Il voulait créer une mutation immunisant contre le virus du sida (sans nécessité apparente), mais a provoqué d’autres mutations par inadvertance… qui seront transmissibles à leurs descendants.
« La technologie n’est pas encore sûre », dit Kiran Musunuru, professeur de génétique à l’université de Pennsylvanie. Les ciseaux Crispr coupent souvent à côté du gène ciblé. « C’est facile à utiliser si on se fiche des conséquences ».
Mais l’autodiscipline éthique semble prévaloir.
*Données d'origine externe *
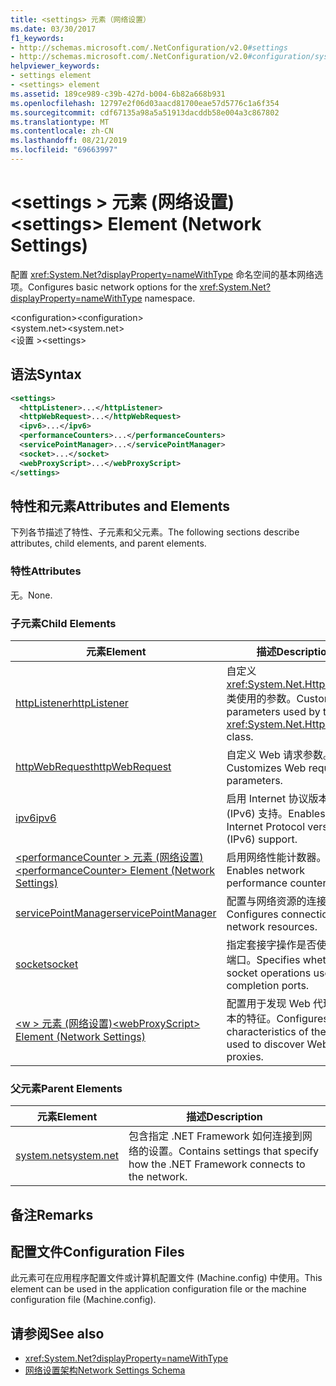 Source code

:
 ```yaml
---
title: <settings> 元素（网络设置）
ms.date: 03/30/2017
f1_keywords:
- http://schemas.microsoft.com/.NetConfiguration/v2.0#settings
- http://schemas.microsoft.com/.NetConfiguration/v2.0#configuration/system.net/settings
helpviewer_keywords:
- settings element
- <settings> element
ms.assetid: 189ce989-c39b-427d-b004-6b82a668b931
ms.openlocfilehash: 12797e2f06d03aacd81700eae57d5776c1a6f354
ms.sourcegitcommit: cdf67135a98a5a51913dacddb58e004a3c867802
ms.translationtype: MT
ms.contentlocale: zh-CN
ms.lasthandoff: 08/21/2019
ms.locfileid: "69663997"
---
```

# <a name="settings-element-network-settings"></a><span data-ttu-id="a7e71-102">\<settings > 元素 (网络设置)</span><span class="sxs-lookup"><span data-stu-id="a7e71-102">\<settings> Element (Network Settings)</span></span>
<span data-ttu-id="a7e71-103">配置 <xref:System.Net?displayProperty=nameWithType> 命名空间的基本网络选项。</span><span class="sxs-lookup"><span data-stu-id="a7e71-103">Configures basic network options for the <xref:System.Net?displayProperty=nameWithType> namespace.</span></span>  
  
 <span data-ttu-id="a7e71-104">\<configuration></span><span class="sxs-lookup"><span data-stu-id="a7e71-104">\<configuration></span></span>  
<span data-ttu-id="a7e71-105">\<system.net></span><span class="sxs-lookup"><span data-stu-id="a7e71-105">\<system.net></span></span>  
<span data-ttu-id="a7e71-106">\<设置 ></span><span class="sxs-lookup"><span data-stu-id="a7e71-106">\<settings></span></span>  
  
## <a name="syntax"></a><span data-ttu-id="a7e71-107">语法</span><span class="sxs-lookup"><span data-stu-id="a7e71-107">Syntax</span></span>  
  
```xml  
<settings>  
  <httpListener>...</httpListener>  
  <httpWebRequest>...</httpWebRequest>  
  <ipv6>...</ipv6>  
  <performanceCounters>...</performanceCounters>  
  <servicePointManager>...</servicePointManager>  
  <socket>...</socket>  
  <webProxyScript>...</webProxyScript>  
</settings>  
```  
  
## <a name="attributes-and-elements"></a><span data-ttu-id="a7e71-108">特性和元素</span><span class="sxs-lookup"><span data-stu-id="a7e71-108">Attributes and Elements</span></span>  
 <span data-ttu-id="a7e71-109">下列各节描述了特性、子元素和父元素。</span><span class="sxs-lookup"><span data-stu-id="a7e71-109">The following sections describe attributes, child elements, and parent elements.</span></span>  
  
### <a name="attributes"></a><span data-ttu-id="a7e71-110">特性</span><span class="sxs-lookup"><span data-stu-id="a7e71-110">Attributes</span></span>  
 <span data-ttu-id="a7e71-111">无。</span><span class="sxs-lookup"><span data-stu-id="a7e71-111">None.</span></span>  
  
### <a name="child-elements"></a><span data-ttu-id="a7e71-112">子元素</span><span class="sxs-lookup"><span data-stu-id="a7e71-112">Child Elements</span></span>  
  
|<span data-ttu-id="a7e71-113">元素</span><span class="sxs-lookup"><span data-stu-id="a7e71-113">Element</span></span>|<span data-ttu-id="a7e71-114">描述</span><span class="sxs-lookup"><span data-stu-id="a7e71-114">Description</span></span>|  
|-------------|-----------------|  
|[<span data-ttu-id="a7e71-115">httpListener</span><span class="sxs-lookup"><span data-stu-id="a7e71-115">httpListener</span></span>](httplistener-element-network-settings.md)|<span data-ttu-id="a7e71-116">自定义<xref:System.Net.HttpListener>类使用的参数。</span><span class="sxs-lookup"><span data-stu-id="a7e71-116">Customizes parameters used by the <xref:System.Net.HttpListener> class.</span></span>|  
|[<span data-ttu-id="a7e71-117">httpWebRequest</span><span class="sxs-lookup"><span data-stu-id="a7e71-117">httpWebRequest</span></span>](httpwebrequest-element-network-settings.md)|<span data-ttu-id="a7e71-118">自定义 Web 请求参数。</span><span class="sxs-lookup"><span data-stu-id="a7e71-118">Customizes Web request parameters.</span></span>|  
|[<span data-ttu-id="a7e71-119">ipv6</span><span class="sxs-lookup"><span data-stu-id="a7e71-119">ipv6</span></span>](ipv6-element-network-settings.md)|<span data-ttu-id="a7e71-120">启用 Internet 协议版本 6 (IPv6) 支持。</span><span class="sxs-lookup"><span data-stu-id="a7e71-120">Enables Internet Protocol version 6 (IPv6) support.</span></span>|  
|[<span data-ttu-id="a7e71-121">\<performanceCounter > 元素 (网络设置)</span><span class="sxs-lookup"><span data-stu-id="a7e71-121">\<performanceCounter> Element (Network Settings)</span></span>](performancecounter-element-network-settings.md)|<span data-ttu-id="a7e71-122">启用网络性能计数器。</span><span class="sxs-lookup"><span data-stu-id="a7e71-122">Enables network performance counters.</span></span>|  
|[<span data-ttu-id="a7e71-123">servicePointManager</span><span class="sxs-lookup"><span data-stu-id="a7e71-123">servicePointManager</span></span>](servicepointmanager-element-network-settings.md)|<span data-ttu-id="a7e71-124">配置与网络资源的连接。</span><span class="sxs-lookup"><span data-stu-id="a7e71-124">Configures connections to network resources.</span></span>|  
|[<span data-ttu-id="a7e71-125">socket</span><span class="sxs-lookup"><span data-stu-id="a7e71-125">socket</span></span>](socket-element-network-settings.md)|<span data-ttu-id="a7e71-126">指定套接字操作是否使用完成端口。</span><span class="sxs-lookup"><span data-stu-id="a7e71-126">Specifies whether socket operations use completion ports.</span></span>|  
|[<span data-ttu-id="a7e71-127">\<w > 元素 (网络设置)</span><span class="sxs-lookup"><span data-stu-id="a7e71-127">\<webProxyScript> Element (Network Settings)</span></span>](webproxyscript-element-network-settings.md)|<span data-ttu-id="a7e71-128">配置用于发现 Web 代理的脚本的特征。</span><span class="sxs-lookup"><span data-stu-id="a7e71-128">Configures the characteristics of the script used to discover Web proxies.</span></span>|  
  
### <a name="parent-elements"></a><span data-ttu-id="a7e71-129">父元素</span><span class="sxs-lookup"><span data-stu-id="a7e71-129">Parent Elements</span></span>  
  
|<span data-ttu-id="a7e71-130">元素</span><span class="sxs-lookup"><span data-stu-id="a7e71-130">Element</span></span>|<span data-ttu-id="a7e71-131">描述</span><span class="sxs-lookup"><span data-stu-id="a7e71-131">Description</span></span>|  
|-------------|-----------------|  
|[<span data-ttu-id="a7e71-132">system.net</span><span class="sxs-lookup"><span data-stu-id="a7e71-132">system.net</span></span>](system-net-element-network-settings.md)|<span data-ttu-id="a7e71-133">包含指定 .NET Framework 如何连接到网络的设置。</span><span class="sxs-lookup"><span data-stu-id="a7e71-133">Contains settings that specify how the .NET Framework connects to the network.</span></span>|  
  
## <a name="remarks"></a><span data-ttu-id="a7e71-134">备注</span><span class="sxs-lookup"><span data-stu-id="a7e71-134">Remarks</span></span>  
  
## <a name="configuration-files"></a><span data-ttu-id="a7e71-135">配置文件</span><span class="sxs-lookup"><span data-stu-id="a7e71-135">Configuration Files</span></span>  
 <span data-ttu-id="a7e71-136">此元素可在应用程序配置文件或计算机配置文件 (Machine.config) 中使用。</span><span class="sxs-lookup"><span data-stu-id="a7e71-136">This element can be used in the application configuration file or the machine configuration file (Machine.config).</span></span>  
  
## <a name="see-also"></a><span data-ttu-id="a7e71-137">请参阅</span><span class="sxs-lookup"><span data-stu-id="a7e71-137">See also</span></span>

- <xref:System.Net?displayProperty=nameWithType>
- [<span data-ttu-id="a7e71-138">网络设置架构</span><span class="sxs-lookup"><span data-stu-id="a7e71-138">Network Settings Schema</span></span>](index.md)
Même si un Russe, Denis Rebrikov, envisage d’utiliser Crispr pour aider des parents sourds à avoir des enfants sans le handicap.
Pour les animaux, la tentation est de modifier le génome d’espèces entières : les moustiques du paludisme pour les décimer (Burkina Faso); ou les souris hôtes des tiques de la maladie de Lyme (Etats-Unis). Leurs concepteurs avancent prudemment, conscients de l’imprévisibilité des réactions en chaîne sur l’écosystème.
Emmanuelle Charpentier ne croit pas aux prédictions les plus sombres.
Les « biohackers » américains qui s’injectent du Crispr acheté sur internet?
« Tout le monde n’est pas biologiste ou scientifique », balaie-t-elle.
Et un détournement militaire pour créer des virus tueurs de soldats ou des bactéries qui ravageraient l’agriculture de l’ennemi? « Je suis bactériologiste, cela fait des années qu’on parle de bioterrorisme », philosophe-t-elle. « Néanmoins, cela ne s’est jamais produit ».
Elle reste persuadée que la technologie tend à être utilisée pour le meilleur et qu’en substance, l’avenir apportera plus de Victoria que de Lulu et Nana.